Investors are not in danger of grievous bodily harm when they utter certain phrases, perhaps those running the money of the mob are an exception, but all investors are in danger of falling under the spell of words such as “hope” or “fear”. Investment anywhere, at anytime, is about action, about making decisions, but action rarely exists in isolation from ideas that motivate their instantiation. This short essay is about the wealth diminishing investment ideas and actions that result from acting on the wrong ideas represented by the wrong words or phrases.
Hope is a powerful word, and describes a state of mind surely nobody can live without. But please invest without it! There is NO room for hope in investment decision-making. The successful investor should deal in the present, and approach the future like an emotionally dead calculating machine, speaking the language of probability-weighted expected value and preaching the gospel of thorough, disinterested, confirmation bias free, research. The great investor is not without emotion, she cannot be for she is human, but she disinterestedly observes the market for opportunities to take advantage of the misplaced or deflated hopes of others.
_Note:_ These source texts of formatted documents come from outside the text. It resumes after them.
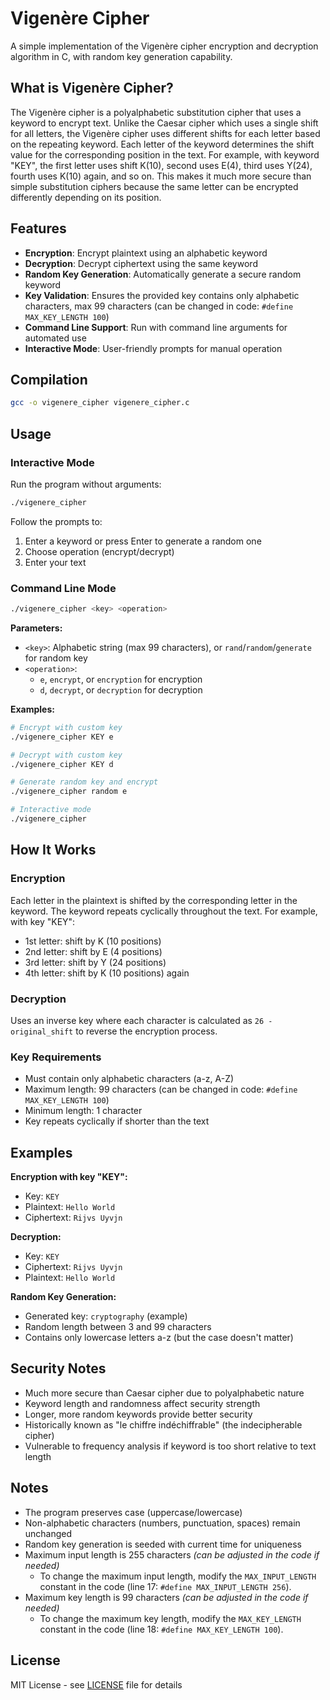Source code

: # Vigenère Cipher

A simple implementation of the Vigenère cipher encryption and decryption algorithm in C, with random key generation capability.

## What is Vigenère Cipher?

The Vigenère cipher is a polyalphabetic substitution cipher that uses a keyword to encrypt text. Unlike the Caesar cipher which uses a single shift for all letters, the Vigenère cipher uses different shifts for each letter based on the repeating keyword. Each letter of the keyword determines the shift value for the corresponding position in the text. For example, with keyword "KEY", the first letter uses shift K(10), second uses E(4), third uses Y(24), fourth uses K(10) again, and so on. This makes it much more secure than simple substitution ciphers because the same letter can be encrypted differently depending on its position.

## Features

- **Encryption**: Encrypt plaintext using an alphabetic keyword
- **Decryption**: Decrypt ciphertext using the same keyword
- **Random Key Generation**: Automatically generate a secure random keyword
- **Key Validation**: Ensures the provided key contains only alphabetic characters, max 99 characters (can be changed in code: `#define MAX_KEY_LENGTH 100`)
- **Command Line Support**: Run with command line arguments for automated use
- **Interactive Mode**: User-friendly prompts for manual operation

## Compilation

```bash
gcc -o vigenere_cipher vigenere_cipher.c
```

## Usage

### Interactive Mode

Run the program without arguments:

```bash
./vigenere_cipher
```

Follow the prompts to:
1. Enter a keyword or press Enter to generate a random one
2. Choose operation (encrypt/decrypt)
3. Enter your text

### Command Line Mode

```bash
./vigenere_cipher <key> <operation>
```

**Parameters:**
- `<key>`: Alphabetic string (max 99 characters), or `rand`/`random`/`generate` for random key
- `<operation>`:
  - `e`, `encrypt`, or `encryption` for encryption
  - `d`, `decrypt`, or `decryption` for decryption

**Examples:**

```bash
# Encrypt with custom key
./vigenere_cipher KEY e

# Decrypt with custom key
./vigenere_cipher KEY d

# Generate random key and encrypt
./vigenere_cipher random e

# Interactive mode
./vigenere_cipher
```

## How It Works

### Encryption
Each letter in the plaintext is shifted by the corresponding letter in the keyword. The keyword repeats cyclically throughout the text. For example, with key "KEY":
- 1st letter: shift by K (10 positions)
- 2nd letter: shift by E (4 positions)
- 3rd letter: shift by Y (24 positions)
- 4th letter: shift by K (10 positions) again

### Decryption
Uses an inverse key where each character is calculated as `26 - original_shift` to reverse the encryption process.

### Key Requirements
- Must contain only alphabetic characters (a-z, A-Z)
- Maximum length: 99 characters (can be changed in code: `#define MAX_KEY_LENGTH 100`)
- Minimum length: 1 character
- Key repeats cyclically if shorter than the text

## Examples

**Encryption with key "KEY":**
- Key: `KEY`
- Plaintext: `Hello World`
- Ciphertext: `Rijvs Uyvjn`

**Decryption:**
- Key: `KEY`
- Ciphertext: `Rijvs Uyvjn`
- Plaintext: `Hello World`

**Random Key Generation:**
- Generated key: `cryptography` (example)
- Random length between 3 and 99 characters
- Contains only lowercase letters a-z (but the case doesn't matter)

## Security Notes

- Much more secure than Caesar cipher due to polyalphabetic nature
- Keyword length and randomness affect security strength
- Longer, more random keywords provide better security
- Historically known as "le chiffre indéchiffrable" (the indecipherable cipher)
- Vulnerable to frequency analysis if keyword is too short relative to text length

## Notes

- The program preserves case (uppercase/lowercase)
- Non-alphabetic characters (numbers, punctuation, spaces) remain unchanged
- Random key generation is seeded with current time for uniqueness
- Maximum input length is 255 characters _(can be adjusted in the code if needed)_
  - To change the maximum input length, modify the `MAX_INPUT_LENGTH` constant in the code (line 17: `#define MAX_INPUT_LENGTH 256`).
- Maximum key length is 99 characters _(can be adjusted in the code if needed)_
  - To change the maximum key length, modify the `MAX_KEY_LENGTH` constant in the code (line 18: `#define MAX_KEY_LENGTH 100`).

## License

MIT License - see [LICENSE](/LICENSE) file for details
I do not hope that the shares in my portfolio will rise in value, I expect, given the information at hand that the shares will appreciate with a probability of such and such. And then I update my expectations as I become aware of and interpret the information I am exposed to or unearth. Never deal in hope, deal in probabilities.
Fear is as natural, and naturally uncomfortable, as any affect affecting human life. Somebody without fear, any fear, is somebody in great danger. Imagine not being afraid of anything? Climbing into the boxing ring in the presence of a Tyson without a care in the world, traversing the Kruger national park at night without a flashlight, swimming the amazon river with a few cuts and bruises for good measure. Such a person will find TV shows such as Fear Factor downright boring, even as a contestant! Investors, who make decisions unduly influenced by fear, often sell their shares when events of great emotional salience, but often of marginal economic effect, flood the collective consciousness of the market. Successful investors feel the same fear, but they respond by noting that fear is very often a false positive. Fear is good for survival, but the emotion of fear works as a tool for survival exactly because it is safe rather than sorry in its mechanism. Better to run from a fake lion than not running from the real kitty.
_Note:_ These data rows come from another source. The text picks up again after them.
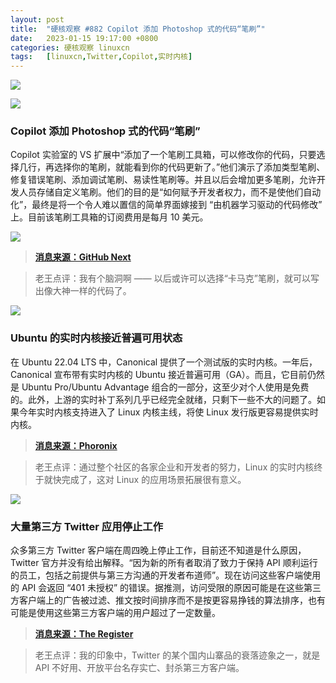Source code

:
 ```yaml
---
layout: post
title:	"硬核观察 #882 Copilot 添加 Photoshop 式的代码“笔刷”"
date:	2023-01-15 19:17:00 +0800 
categories:	硬核观察 linuxcn 
tags:	[linuxcn,Twitter,Copilot,实时内核]
---
```



![](/Asserts/Images//attachment/album/202301/15/191655p2fg0mmx2mk5gfe5.jpg)


![](/Asserts/Images//attachment/album/202301/15/191708eppb1zxge4prfj8h.jpg)


### Copilot 添加 Photoshop 式的代码“笔刷”


Copilot 实验室的 VS 扩展中“添加了一个笔刷工具箱，可以修改你的代码，只要选择几行，再选择你的笔刷，就能看到你的代码更新了。”他们演示了添加类型笔刷、修复错误笔刷、添加调试笔刷、易读性笔刷等。并且以后会增加更多笔刷，允许开发人员存储自定义笔刷。他们的目的是“如何赋予开发者权力，而不是使他们自动化”，最终是将一个令人难以置信的简单界面嫁接到 “由机器学习驱动的代码修改” 上。目前该笔刷工具箱的订阅费用是每月 10 美元。


![](/Asserts/Images//attachment/album/202301/15/192126en0uau64a6t0u6xr.gif)



> 
> **[消息来源：GitHub Next](https://githubnext.com/projects/code-brushes)**
> 
> 
> 



> 
> 老王点评：我有个脑洞啊 —— 以后或许可以选择“卡马克”笔刷，就可以写出像大神一样的代码了。
> 
> 
> 


![](/Asserts/Images//attachment/album/202301/15/191718y43v908uv46zcc2z.jpg)


### Ubuntu 的实时内核接近普遍可用状态


在 Ubuntu 22.04 LTS 中，Canonical 提供了一个测试版的实时内核。一年后，Canonical 宣布带有实时内核的 Ubuntu 接近普遍可用（GA）。而且，它目前仍然是 Ubuntu Pro/Ubuntu Advantage 组合的一部分，这至少对个人使用是免费的。此外，上游的实时补丁系列几乎已经完全就绪，只剩下一些不大的问题了。如果今年实时内核支持进入了 Linux 内核主线，将使 Linux 发行版更容易提供实时内核。



> 
> **[消息来源：Phoronix](https://www.phoronix.com/news/Ubuntu-RT-Kernel-GA-Coming)**
> 
> 
> 



> 
> 老王点评：通过整个社区的各家企业和开发者的努力，Linux 的实时内核终于就快完成了，这对 Linux 的应用场景拓展很有意义。
> 
> 
> 


![](/Asserts/Images//attachment/album/202301/15/191731zu7atc037zctytfp.jpg)


### 大量第三方 Twitter 应用停止工作


众多第三方 Twitter 客户端在周四晚上停止工作，目前还不知道是什么原因，Twitter 官方并没有给出解释。“因为新的所有者取消了致力于保持 API 顺利运行的员工，包括之前提供与第三方沟通的开发者布道师”。现在访问这些客户端使用的 API 会返回 “401 未授权” 的错误。据推测，访问受限的原因可能是在这些第三方客户端上的广告被过滤、推文按时间排序而不是按更容易挣钱的算法排序，也有可能是使用这些第三方客户端的用户超过了一定数量。



> 
> **[消息来源：The Register](https://www.theregister.com/2023/01/14/third_party_twitter_clients_stop_working/)**
> 
> 
> 



> 
> 老王点评：我的印象中，Twitter 的某个国内山寨品的衰落迹象之一，就是 API 不好用、开放平台名存实亡、封杀第三方客户端。
> 
> 
>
Many investors worry way too much about the past. For example, investors often boast, “I bought this share at R3 and it is now R50” or are deflated in their silence when they bought at R50 and the share is at R3. All of us tend to run mental accounts where we continually compare the purchase price of an asset to what the asset trades for in the present. While this may provide some psychological pleasure and a good barbeque story when you are “in the money”, it is not relevant to what fundamentally matters in investment. The only thing that matters for investment success is to have a firm grasp of the intrinsic value of the assets that you own and to have a reasoned expectation of how these values will evolve. To put it very simply, investment is NEVER about the past, but always about the FUTURE and PRESENT cash flows expected from the asset that you hold. You ought to study the past to be informed about the way the future might go, but never look in the mirror after you have acquired an asset.
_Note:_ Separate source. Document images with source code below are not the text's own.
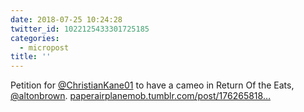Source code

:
```yaml
---
date: 2018-07-25 10:24:28
twitter_id: 1022125433301725185
categories:
  - micropost
title: ''
---
```


Petition for [@ChristianKane01](https://twitter.com/ChristianKane01) to have a cameo in Return Of the Eats, [@altonbrown](https://twitter.com/altonbrown). [paperairplanemob.tumblr.com/post/176265818…](https://paperairplanemob.tumblr.com/post/176265818784)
Human beings sometimes express emotion using words sometimes better left unsaid -in other words, un-acted upon. In the same way, many investors’ make investment decisions based on emotions such as “fear” and “hope”. These decisions are also best left undone, especially if your aim is sustainable wealth creation. The only thing that matters in investments is having a firm grasp of the intrinsic values of the assets that you own and how these values are expected to change. Only the present and the future cash flows expected from an asset matters in matters of asset value, everything else is unnecessary intellectual distraction or damaging emotional affect.